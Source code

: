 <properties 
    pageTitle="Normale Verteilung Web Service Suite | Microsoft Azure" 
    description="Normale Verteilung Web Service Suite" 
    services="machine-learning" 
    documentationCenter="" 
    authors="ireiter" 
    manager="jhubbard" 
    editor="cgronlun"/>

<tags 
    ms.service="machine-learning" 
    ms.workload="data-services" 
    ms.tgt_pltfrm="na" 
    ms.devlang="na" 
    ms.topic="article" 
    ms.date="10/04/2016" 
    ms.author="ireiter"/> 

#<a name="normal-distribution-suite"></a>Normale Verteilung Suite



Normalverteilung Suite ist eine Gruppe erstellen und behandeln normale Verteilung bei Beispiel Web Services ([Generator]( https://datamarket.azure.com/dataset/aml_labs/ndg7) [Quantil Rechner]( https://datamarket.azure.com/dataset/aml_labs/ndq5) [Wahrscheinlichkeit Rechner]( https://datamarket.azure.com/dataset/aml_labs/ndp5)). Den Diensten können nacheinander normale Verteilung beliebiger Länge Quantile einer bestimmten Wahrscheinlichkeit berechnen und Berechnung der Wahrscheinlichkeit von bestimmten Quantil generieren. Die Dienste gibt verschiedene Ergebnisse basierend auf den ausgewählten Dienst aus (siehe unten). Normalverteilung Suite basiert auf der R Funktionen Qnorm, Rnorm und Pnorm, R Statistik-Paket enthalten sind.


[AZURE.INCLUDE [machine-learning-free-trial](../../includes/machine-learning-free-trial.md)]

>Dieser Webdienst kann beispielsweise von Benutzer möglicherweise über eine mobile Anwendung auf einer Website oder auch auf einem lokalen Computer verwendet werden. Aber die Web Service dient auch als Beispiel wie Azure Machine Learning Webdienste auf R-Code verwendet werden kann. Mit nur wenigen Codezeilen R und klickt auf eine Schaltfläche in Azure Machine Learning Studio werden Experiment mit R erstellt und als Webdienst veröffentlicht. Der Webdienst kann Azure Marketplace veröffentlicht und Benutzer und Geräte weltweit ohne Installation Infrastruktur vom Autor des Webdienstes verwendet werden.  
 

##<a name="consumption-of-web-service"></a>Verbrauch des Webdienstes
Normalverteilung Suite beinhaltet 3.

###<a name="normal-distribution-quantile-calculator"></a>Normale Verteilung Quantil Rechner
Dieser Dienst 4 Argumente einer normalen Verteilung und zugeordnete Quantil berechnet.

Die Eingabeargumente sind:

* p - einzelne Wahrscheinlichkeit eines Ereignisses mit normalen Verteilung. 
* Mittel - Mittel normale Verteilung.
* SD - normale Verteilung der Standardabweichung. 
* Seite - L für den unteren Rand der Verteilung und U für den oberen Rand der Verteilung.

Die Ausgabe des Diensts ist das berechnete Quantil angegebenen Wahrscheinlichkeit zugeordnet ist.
-- -- --
Say how many lines in the records hold "Normalverteilung", with the number as the whole reply.

2